Subgroup isomorphic to whole group need not be normal

Statement

It is possible to have a group ${\displaystyle G}$ and a subgroup ${\displaystyle H}$ of ${\displaystyle G}$ such that ${\displaystyle H}$ and ${\displaystyle G}$ are isomorphic groups but ${\displaystyle H}$ is not a Normal subgroup (?) of ${\displaystyle G}$.

Related facts

• Every group is normal in itself

Proof

Example of the infinite dihedral group

Further information: infinite dihedral group

Suppose ${\displaystyle G}$ is the infinite dihedral group, given by:

${\displaystyle G:=\langle a,x\mid xax=a^{-1},x=x^{-1}\rangle }$

Suppose ${\displaystyle H}$ is the subgroup of ${\displaystyle G}$ generated by ${\displaystyle a^{4}}$ and ${\displaystyle x}$.

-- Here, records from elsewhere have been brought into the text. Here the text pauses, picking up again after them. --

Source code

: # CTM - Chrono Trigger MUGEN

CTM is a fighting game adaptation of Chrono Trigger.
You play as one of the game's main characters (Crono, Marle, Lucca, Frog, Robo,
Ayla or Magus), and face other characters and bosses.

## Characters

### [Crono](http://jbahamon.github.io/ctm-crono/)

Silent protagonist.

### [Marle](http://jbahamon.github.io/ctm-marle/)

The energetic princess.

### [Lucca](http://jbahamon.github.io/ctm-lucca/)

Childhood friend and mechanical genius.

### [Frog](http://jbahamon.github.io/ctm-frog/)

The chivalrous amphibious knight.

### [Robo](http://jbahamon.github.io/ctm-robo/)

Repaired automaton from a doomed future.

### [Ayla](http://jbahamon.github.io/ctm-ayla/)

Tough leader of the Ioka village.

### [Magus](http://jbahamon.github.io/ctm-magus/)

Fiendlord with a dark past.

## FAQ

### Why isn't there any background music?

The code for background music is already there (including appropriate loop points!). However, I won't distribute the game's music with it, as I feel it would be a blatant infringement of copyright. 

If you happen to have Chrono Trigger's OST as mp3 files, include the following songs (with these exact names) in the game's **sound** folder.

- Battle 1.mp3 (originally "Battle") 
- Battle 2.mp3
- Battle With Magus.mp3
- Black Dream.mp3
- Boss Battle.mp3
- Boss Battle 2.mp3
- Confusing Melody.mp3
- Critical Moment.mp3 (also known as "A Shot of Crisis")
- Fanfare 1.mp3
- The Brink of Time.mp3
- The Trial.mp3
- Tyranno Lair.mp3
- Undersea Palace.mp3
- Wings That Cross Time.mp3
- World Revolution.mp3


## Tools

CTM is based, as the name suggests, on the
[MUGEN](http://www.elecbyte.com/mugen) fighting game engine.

Then, the map ${\displaystyle \sigma }$ that sends ${\displaystyle a}$ to ${\displaystyle a^{4}}$ and ${\displaystyle x}$ to ${\displaystyle x}$ is an isomorphism from ${\displaystyle G}$ to ${\displaystyle H}$. Thus, ${\displaystyle H}$ is isomorphic to ${\displaystyle G}$. However, ${\displaystyle H}$ is not a normal subgroup of ${\displaystyle G}$, because conjugation by ${\displaystyle a}$ sends ${\displaystyle x}$ to ${\displaystyle a^{2}x}$, which is not in ${\displaystyle H}$.